The concern about whether or not Google should keep a cache of all the searches a user performs made me think about records other companies maintain. Department stores, for example, keep extensive databases of our purchases. If a credit card is used, the store database might have the name of the customer, what item was purchased, the date the purchase occurred, etc. Should they have restrictions on the records they keep about their customers and purchases? Or, do consumers realize that purchases shouldn't enjoy the same level of privacy as searches on Google?


Blogger Brian Bulson said...

I am one that doesn't see the big problem with search records being kept. Just as Scott mentioned, our purchaces and many other aspects of our daily lives are recorded in one way or another, if we don't like that then we could choose not to use credit cards, google, etc. In regards to research, when we go to the library, anyone could stand by the check out counter to see what we check out. With today's technology, a computer could simply record this information, but my point is even before we couldn't expect complete privacy when conducting research. It seems what worries people now is that it is just so much easier to collect this information because we conduct more aspects of our life online, but this is a choice we make.

10:37 AM  
Blogger DSomogy said...

Record keeping on consumer transactions is huge, and it's all about $$$. Credit card companies sell transactional data, and it's used to develop "lifestyle profiles" for direct marketing purposes. One of the most famous (or infamous) companies who brokers in such information is ChoicePoint. ChoicePoint, by the way, was in the news last year for being hacked and copromising many "identities." Also, the government is limited in its ability to collect much of this data directly; so instead it chooses to BUY the data from companies like ChoicePoint.

6:34 AM  
Blogger Syed Ali said...

I am not sure that I see a valid comparison between Google keeping records of search terms and department stores keeping records of customer transactions. The only similarity that I see is that they are both in fact "records." So what? There are valid reasons that department stores keep such records (customer returns, exchanges, keeping track of goods sold in order to keep a better system to track theft, etc.). I guess I would need to hear the valid and necessary reasons to keep a record of search terms.
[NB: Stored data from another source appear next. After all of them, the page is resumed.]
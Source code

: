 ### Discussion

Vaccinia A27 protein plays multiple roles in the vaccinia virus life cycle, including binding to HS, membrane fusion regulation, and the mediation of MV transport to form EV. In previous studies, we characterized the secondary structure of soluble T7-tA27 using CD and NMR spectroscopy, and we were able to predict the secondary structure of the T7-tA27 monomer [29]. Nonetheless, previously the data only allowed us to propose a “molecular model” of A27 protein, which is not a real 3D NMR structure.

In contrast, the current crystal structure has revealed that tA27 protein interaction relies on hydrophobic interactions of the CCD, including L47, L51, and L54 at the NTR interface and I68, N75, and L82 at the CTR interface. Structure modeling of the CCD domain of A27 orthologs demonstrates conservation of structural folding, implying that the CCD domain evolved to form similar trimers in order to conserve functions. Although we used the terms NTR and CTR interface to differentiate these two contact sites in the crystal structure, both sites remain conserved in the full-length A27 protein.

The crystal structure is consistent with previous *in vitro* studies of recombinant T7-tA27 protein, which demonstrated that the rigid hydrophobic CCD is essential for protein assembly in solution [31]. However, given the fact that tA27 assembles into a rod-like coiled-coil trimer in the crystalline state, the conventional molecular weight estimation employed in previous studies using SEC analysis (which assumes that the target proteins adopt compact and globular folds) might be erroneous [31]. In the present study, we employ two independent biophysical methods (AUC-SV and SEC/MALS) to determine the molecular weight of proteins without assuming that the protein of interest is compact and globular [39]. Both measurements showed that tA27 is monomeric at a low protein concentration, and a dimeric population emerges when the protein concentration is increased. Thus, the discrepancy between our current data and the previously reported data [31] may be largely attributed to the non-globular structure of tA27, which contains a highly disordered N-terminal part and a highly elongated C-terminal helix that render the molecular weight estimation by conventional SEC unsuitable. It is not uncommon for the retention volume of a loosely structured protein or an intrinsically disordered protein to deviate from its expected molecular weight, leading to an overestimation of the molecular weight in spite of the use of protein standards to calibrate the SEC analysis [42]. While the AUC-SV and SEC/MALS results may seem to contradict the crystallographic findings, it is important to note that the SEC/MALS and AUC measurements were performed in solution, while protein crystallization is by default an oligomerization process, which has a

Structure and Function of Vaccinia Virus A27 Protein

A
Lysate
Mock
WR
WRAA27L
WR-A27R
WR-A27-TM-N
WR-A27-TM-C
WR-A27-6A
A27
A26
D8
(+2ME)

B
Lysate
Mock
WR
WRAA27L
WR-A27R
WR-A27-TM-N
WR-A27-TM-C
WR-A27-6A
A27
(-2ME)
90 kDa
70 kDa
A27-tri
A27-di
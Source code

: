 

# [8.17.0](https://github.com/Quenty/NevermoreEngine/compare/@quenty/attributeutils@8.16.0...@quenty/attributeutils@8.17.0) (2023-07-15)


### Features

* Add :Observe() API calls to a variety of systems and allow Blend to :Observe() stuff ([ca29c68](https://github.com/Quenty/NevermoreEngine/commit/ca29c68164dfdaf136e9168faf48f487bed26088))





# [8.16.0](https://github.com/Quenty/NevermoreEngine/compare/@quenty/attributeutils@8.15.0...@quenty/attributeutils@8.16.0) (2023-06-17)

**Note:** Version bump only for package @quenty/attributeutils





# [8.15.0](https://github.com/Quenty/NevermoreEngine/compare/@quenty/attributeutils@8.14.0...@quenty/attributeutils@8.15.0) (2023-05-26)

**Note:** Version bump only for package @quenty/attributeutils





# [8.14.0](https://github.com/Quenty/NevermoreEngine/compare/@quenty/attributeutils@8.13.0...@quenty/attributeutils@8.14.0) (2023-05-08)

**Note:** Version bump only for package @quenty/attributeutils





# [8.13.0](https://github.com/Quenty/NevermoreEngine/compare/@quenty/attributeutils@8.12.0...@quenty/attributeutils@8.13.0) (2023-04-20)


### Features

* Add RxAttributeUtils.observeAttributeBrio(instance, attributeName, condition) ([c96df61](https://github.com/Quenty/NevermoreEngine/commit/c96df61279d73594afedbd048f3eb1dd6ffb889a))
I also would take issue with brian's assertion that if we don't like companies keeping records then we could just choose not to use credit cards, google, etc. I don't think that is a real option in today's world. It is also assuming a similarity between credit card records (which also are necessary for such reasons as customers disputing charges, etc.) and google's record keeping. I don't see such similarities.

I could be wrong about all this and I would like to hear some other opinions about the necessity in keeping records of online users search terms.

12:50 PM  
Blogger Christine said...

I agree with Syed, department stores have valid reasons for keeping such records - anyone who has ever lost a receipt - has probably been helped by this. Also, alot of stores (more particularly groceries, drug stores) give the customer something in return for their infomrmation - such as discounts, etc. - i.e. Kroger Plus card. At the same time - I do get annoyed by the numerous catalogs I get in the mail from places I've never even heard of - just because they are similar to places I have purchased products from in the past. Somehow though - it seems that such purchases are not as personal as searches for information on the Internet - for example when people are looking for medical or treatment informaiton on the Internet - whereas when you go to a Dr. - your personal information is protected by HIPAA.